═══ Material provided
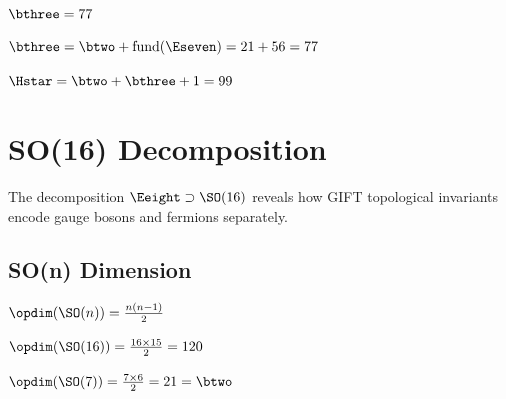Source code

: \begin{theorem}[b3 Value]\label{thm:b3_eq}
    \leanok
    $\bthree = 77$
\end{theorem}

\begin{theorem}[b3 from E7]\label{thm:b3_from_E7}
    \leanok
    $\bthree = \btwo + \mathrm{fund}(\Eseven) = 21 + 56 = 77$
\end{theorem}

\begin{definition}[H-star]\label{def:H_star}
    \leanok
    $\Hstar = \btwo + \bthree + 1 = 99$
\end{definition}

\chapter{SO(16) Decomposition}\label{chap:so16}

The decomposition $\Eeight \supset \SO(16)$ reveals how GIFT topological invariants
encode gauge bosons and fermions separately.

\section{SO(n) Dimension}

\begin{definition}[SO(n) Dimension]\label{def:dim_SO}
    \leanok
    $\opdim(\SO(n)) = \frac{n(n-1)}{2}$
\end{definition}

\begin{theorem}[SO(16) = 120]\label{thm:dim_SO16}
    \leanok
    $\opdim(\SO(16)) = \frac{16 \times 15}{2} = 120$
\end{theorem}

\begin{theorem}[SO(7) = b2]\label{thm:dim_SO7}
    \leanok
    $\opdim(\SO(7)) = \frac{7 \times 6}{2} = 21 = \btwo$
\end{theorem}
══════
═══ Material provided
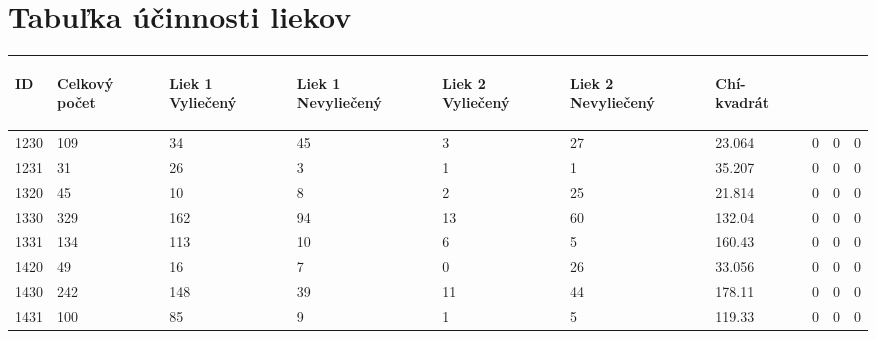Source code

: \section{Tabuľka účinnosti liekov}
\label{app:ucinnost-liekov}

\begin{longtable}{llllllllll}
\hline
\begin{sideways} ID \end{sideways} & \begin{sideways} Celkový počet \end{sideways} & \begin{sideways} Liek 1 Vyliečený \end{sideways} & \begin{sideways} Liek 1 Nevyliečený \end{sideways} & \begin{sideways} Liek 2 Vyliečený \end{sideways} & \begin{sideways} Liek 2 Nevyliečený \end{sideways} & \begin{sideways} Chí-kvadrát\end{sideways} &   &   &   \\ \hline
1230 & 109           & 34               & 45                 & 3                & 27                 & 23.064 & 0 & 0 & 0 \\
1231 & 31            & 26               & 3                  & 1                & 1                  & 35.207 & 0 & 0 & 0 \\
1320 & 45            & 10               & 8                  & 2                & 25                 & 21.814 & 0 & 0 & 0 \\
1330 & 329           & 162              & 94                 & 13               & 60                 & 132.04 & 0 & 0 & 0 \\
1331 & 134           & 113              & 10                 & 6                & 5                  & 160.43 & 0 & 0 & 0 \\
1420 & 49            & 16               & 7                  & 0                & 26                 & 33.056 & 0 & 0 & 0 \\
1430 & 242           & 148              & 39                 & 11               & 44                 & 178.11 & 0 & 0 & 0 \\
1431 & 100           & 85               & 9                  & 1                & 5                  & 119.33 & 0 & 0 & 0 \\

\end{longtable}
══════
═══ Material provided
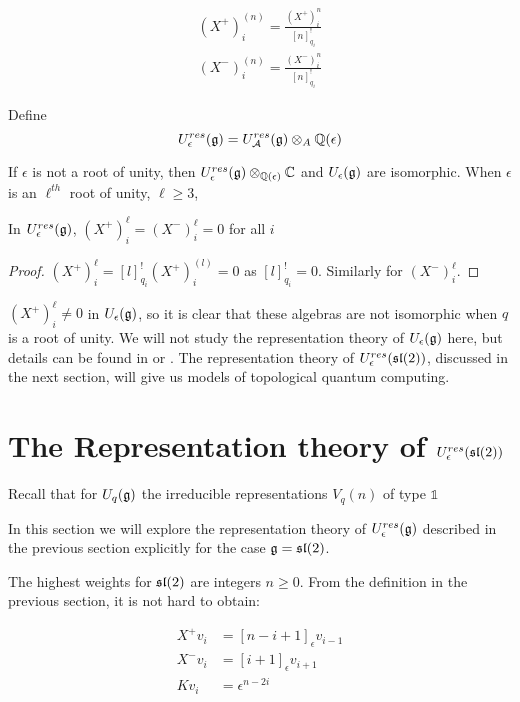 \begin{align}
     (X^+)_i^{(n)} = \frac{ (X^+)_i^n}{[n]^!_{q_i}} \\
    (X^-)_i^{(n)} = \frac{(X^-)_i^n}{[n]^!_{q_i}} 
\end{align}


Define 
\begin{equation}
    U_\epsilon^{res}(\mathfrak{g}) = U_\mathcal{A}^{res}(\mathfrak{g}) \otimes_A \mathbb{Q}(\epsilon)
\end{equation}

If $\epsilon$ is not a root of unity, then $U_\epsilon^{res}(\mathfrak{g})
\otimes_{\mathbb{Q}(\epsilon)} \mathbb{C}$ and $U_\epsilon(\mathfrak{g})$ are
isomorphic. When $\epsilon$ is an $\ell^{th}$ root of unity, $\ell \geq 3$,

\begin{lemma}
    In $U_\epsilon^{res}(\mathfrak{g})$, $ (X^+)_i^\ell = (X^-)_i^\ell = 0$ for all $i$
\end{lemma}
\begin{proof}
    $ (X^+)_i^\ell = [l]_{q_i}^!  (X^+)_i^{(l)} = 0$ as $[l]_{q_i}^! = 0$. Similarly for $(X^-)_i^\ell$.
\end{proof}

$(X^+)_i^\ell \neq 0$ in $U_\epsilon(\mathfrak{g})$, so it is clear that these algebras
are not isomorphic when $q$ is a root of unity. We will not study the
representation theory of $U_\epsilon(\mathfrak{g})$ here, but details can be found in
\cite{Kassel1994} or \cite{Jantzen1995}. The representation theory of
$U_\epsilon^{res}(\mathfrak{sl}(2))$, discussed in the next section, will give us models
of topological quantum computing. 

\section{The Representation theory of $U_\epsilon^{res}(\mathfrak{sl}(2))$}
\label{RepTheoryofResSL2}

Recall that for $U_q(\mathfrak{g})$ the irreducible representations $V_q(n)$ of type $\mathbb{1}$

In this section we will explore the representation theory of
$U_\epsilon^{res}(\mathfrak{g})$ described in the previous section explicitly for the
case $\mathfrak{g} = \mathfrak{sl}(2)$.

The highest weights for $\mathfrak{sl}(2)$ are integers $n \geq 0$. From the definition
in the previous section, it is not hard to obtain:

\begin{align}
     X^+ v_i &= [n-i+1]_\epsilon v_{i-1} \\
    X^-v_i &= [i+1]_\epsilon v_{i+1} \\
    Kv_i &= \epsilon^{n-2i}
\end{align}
══════
The expected output is every line of the records in which the string "mathfrak" appears.

_Output below_
    U_\epsilon^{res}(\mathfrak{g}) = U_\mathcal{A}^{res}(\mathfrak{g}) \otimes_A \mathbb{Q}(\epsilon)
If $\epsilon$ is not a root of unity, then $U_\epsilon^{res}(\mathfrak{g})
\otimes_{\mathbb{Q}(\epsilon)} \mathbb{C}$ and $U_\epsilon(\mathfrak{g})$ are
    In $U_\epsilon^{res}(\mathfrak{g})$, $ (X^+)_i^\ell = (X^-)_i^\ell = 0$ for all $i$
$(X^+)_i^\ell \neq 0$ in $U_\epsilon(\mathfrak{g})$, so it is clear that these algebras
representation theory of $U_\epsilon(\mathfrak{g})$ here, but details can be found in
$U_\epsilon^{res}(\mathfrak{sl}(2))$, discussed in the next section, will give us models
\section{The Representation theory of $U_\epsilon^{res}(\mathfrak{sl}(2))$}
Recall that for $U_q(\mathfrak{g})$ the irreducible representations $V_q(n)$ of type $\mathbb{1}$
$U_\epsilon^{res}(\mathfrak{g})$ described in the previous section explicitly for the
case $\mathfrak{g} = \mathfrak{sl}(2)$.
The highest weights for $\mathfrak{sl}(2)$ are integers $n \geq 0$. From the definition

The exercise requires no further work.